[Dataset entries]
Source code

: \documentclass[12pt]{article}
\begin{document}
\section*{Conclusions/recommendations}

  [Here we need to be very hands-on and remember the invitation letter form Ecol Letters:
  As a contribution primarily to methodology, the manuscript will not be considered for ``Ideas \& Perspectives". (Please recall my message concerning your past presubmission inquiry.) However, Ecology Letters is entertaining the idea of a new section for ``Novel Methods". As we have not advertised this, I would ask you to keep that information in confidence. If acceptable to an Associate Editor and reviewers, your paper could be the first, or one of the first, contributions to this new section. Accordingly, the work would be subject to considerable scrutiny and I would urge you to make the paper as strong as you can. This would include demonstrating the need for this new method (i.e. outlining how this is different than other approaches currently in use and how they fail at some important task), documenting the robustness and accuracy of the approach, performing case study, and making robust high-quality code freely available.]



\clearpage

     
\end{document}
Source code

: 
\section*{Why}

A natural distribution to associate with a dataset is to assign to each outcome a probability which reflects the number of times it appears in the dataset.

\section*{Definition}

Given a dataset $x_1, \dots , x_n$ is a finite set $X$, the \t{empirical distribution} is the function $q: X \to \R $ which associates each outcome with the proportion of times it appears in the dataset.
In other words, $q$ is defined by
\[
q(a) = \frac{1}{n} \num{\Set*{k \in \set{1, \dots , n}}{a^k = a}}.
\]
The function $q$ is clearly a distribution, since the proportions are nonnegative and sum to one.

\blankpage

_Task brief_: All the records above need to be set down again exactly as they were given.

_Solution to this task_:
Source code

: \documentclass[12pt]{article}
\begin{document}
\section*{Conclusions/recommendations}

  [Here we need to be very hands-on and remember the invitation letter form Ecol Letters:
  As a contribution primarily to methodology, the manuscript will not be considered for ``Ideas \& Perspectives". (Please recall my message concerning your past presubmission inquiry.) However, Ecology Letters is entertaining the idea of a new section for ``Novel Methods". As we have not advertised this, I would ask you to keep that information in confidence. If acceptable to an Associate Editor and reviewers, your paper could be the first, or one of the first, contributions to this new section. Accordingly, the work would be subject to considerable scrutiny and I would urge you to make the paper as strong as you can. This would include demonstrating the need for this new method (i.e. outlining how this is different than other approaches currently in use and how they fail at some important task), documenting the robustness and accuracy of the approach, performing case study, and making robust high-quality code freely available.]



\clearpage

     
\end{document}
Source code

: 
\section*{Why}

A natural distribution to associate with a dataset is to assign to each outcome a probability which reflects the number of times it appears in the dataset.

\section*{Definition}

Given a dataset $x_1, \dots , x_n$ is a finite set $X$, the \t{empirical distribution} is the function $q: X \to \R $ which associates each outcome with the proportion of times it appears in the dataset.
In other words, $q$ is defined by
\[
q(a) = \frac{1}{n} \num{\Set*{k \in \set{1, \dots , n}}{a^k = a}}.
\]
The function $q$ is clearly a distribution, since the proportions are nonnegative and sum to one.

\blankpage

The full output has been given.